__WHAT IS NEEDED__. Please reproduce the records exactly, leaving out any pictures.
RECORDED DATA section start
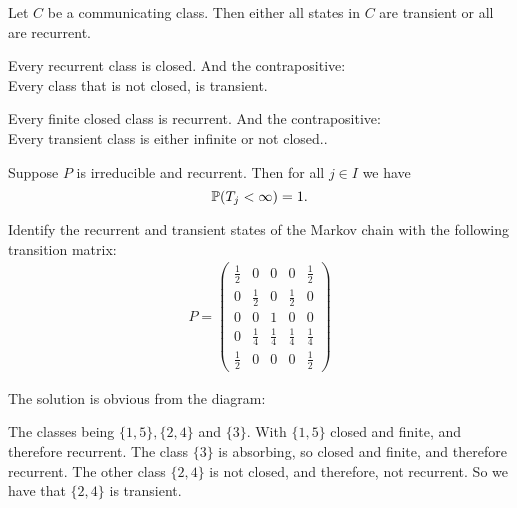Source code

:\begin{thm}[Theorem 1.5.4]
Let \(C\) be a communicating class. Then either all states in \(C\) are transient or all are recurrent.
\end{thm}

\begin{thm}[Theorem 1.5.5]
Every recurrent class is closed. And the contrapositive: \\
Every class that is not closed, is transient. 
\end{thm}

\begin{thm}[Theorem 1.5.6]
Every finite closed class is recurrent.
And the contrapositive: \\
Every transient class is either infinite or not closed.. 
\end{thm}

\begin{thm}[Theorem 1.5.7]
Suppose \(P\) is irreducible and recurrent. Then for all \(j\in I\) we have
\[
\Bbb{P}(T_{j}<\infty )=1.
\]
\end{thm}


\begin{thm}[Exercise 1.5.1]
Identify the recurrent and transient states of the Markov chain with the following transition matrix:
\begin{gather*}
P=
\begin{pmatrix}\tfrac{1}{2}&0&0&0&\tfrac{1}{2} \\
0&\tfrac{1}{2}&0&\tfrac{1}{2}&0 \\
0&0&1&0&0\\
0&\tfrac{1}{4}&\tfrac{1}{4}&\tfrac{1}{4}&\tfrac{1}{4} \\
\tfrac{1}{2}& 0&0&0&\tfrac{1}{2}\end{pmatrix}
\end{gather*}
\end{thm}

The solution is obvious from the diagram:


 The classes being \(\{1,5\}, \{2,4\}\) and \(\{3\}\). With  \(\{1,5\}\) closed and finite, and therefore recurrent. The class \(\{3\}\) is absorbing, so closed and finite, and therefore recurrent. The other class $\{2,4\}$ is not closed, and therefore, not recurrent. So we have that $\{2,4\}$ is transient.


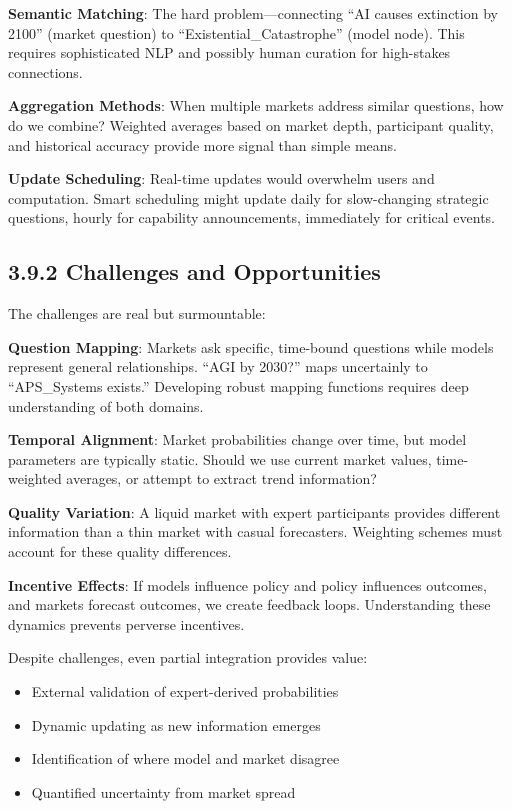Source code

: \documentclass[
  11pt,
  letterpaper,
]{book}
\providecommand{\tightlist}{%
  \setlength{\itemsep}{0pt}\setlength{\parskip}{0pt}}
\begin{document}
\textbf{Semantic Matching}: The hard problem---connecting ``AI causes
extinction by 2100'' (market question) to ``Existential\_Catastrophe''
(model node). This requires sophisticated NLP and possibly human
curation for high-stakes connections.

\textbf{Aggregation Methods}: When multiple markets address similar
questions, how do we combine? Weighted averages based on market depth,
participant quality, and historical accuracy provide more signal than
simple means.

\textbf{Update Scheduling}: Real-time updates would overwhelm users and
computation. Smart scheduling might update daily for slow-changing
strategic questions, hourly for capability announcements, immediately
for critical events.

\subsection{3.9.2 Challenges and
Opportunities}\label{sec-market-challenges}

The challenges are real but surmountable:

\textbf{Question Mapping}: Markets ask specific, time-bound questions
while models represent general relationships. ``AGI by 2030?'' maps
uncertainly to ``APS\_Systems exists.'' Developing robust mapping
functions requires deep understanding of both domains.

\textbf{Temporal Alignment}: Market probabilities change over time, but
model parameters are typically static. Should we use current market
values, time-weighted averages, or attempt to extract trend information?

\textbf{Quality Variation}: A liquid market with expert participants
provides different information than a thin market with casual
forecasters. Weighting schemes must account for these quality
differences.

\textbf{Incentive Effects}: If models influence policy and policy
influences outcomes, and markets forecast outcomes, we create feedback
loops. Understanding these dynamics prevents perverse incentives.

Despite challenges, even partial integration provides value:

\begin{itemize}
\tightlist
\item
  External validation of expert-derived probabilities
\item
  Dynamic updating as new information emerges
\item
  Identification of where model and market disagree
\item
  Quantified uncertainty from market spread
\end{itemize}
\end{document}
RECORDED DATA section end
__REPLY TO THE TASK__.
Source code

:\begin{thm}[Theorem 1.5.4]
Let \(C\) be a communicating class. Then either all states in \(C\) are transient or all are recurrent.
\end{thm}

\begin{thm}[Theorem 1.5.5]
Every recurrent class is closed. And the contrapositive: \\
Every class that is not closed, is transient. 
\end{thm}

\begin{thm}[Theorem 1.5.6]
Every finite closed class is recurrent.
And the contrapositive: \\
Every transient class is either infinite or not closed.. 
\end{thm}

\begin{thm}[Theorem 1.5.7]
Suppose \(P\) is irreducible and recurrent. Then for all \(j\in I\) we have
\[
\Bbb{P}(T_{j}<\infty )=1.
\]
\end{thm}


\begin{thm}[Exercise 1.5.1]
Identify the recurrent and transient states of the Markov chain with the following transition matrix:
\begin{gather*}
P=
\begin{pmatrix}\tfrac{1}{2}&0&0&0&\tfrac{1}{2} \\
0&\tfrac{1}{2}&0&\tfrac{1}{2}&0 \\
0&0&1&0&0\\
0&\tfrac{1}{4}&\tfrac{1}{4}&\tfrac{1}{4}&\tfrac{1}{4} \\
\tfrac{1}{2}& 0&0&0&\tfrac{1}{2}\end{pmatrix}
\end{gather*}
\end{thm}

The solution is obvious from the diagram:


 The classes being \(\{1,5\}, \{2,4\}\) and \(\{3\}\). With  \(\{1,5\}\) closed and finite, and therefore recurrent. The class \(\{3\}\) is absorbing, so closed and finite, and therefore recurrent. The other class $\{2,4\}$ is not closed, and therefore, not recurrent. So we have that $\{2,4\}$ is transient.


Source code

: \documentclass[
  11pt,
  letterpaper,
]{book}
\providecommand{\tightlist}{%
  \setlength{\itemsep}{0pt}\setlength{\parskip}{0pt}}
\begin{document}
\textbf{Semantic Matching}: The hard problem---connecting ``AI causes
extinction by 2100'' (market question) to ``Existential\_Catastrophe''
(model node). This requires sophisticated NLP and possibly human
curation for high-stakes connections.

\textbf{Aggregation Methods}: When multiple markets address similar
questions, how do we combine? Weighted averages based on market depth,
participant quality, and historical accuracy provide more signal than
simple means.

\textbf{Update Scheduling}: Real-time updates would overwhelm users and
computation. Smart scheduling might update daily for slow-changing
strategic questions, hourly for capability announcements, immediately
for critical events.

\subsection{3.9.2 Challenges and
Opportunities}\label{sec-market-challenges}

The challenges are real but surmountable:

\textbf{Question Mapping}: Markets ask specific, time-bound questions
while models represent general relationships. ``AGI by 2030?'' maps
uncertainly to ``APS\_Systems exists.'' Developing robust mapping
functions requires deep understanding of both domains.

\textbf{Temporal Alignment}: Market probabilities change over time, but
model parameters are typically static. Should we use current market
values, time-weighted averages, or attempt to extract trend information?

\textbf{Quality Variation}: A liquid market with expert participants
provides different information than a thin market with casual
forecasters. Weighting schemes must account for these quality
differences.

\textbf{Incentive Effects}: If models influence policy and policy
influences outcomes, and markets forecast outcomes, we create feedback
loops. Understanding these dynamics prevents perverse incentives.

Despite challenges, even partial integration provides value:

\begin{itemize}
\tightlist
\item
  External validation of expert-derived probabilities
\item
  Dynamic updating as new information emerges
\item
  Identification of where model and market disagree
\item
  Quantified uncertainty from market spread
\end{itemize}
\end{document}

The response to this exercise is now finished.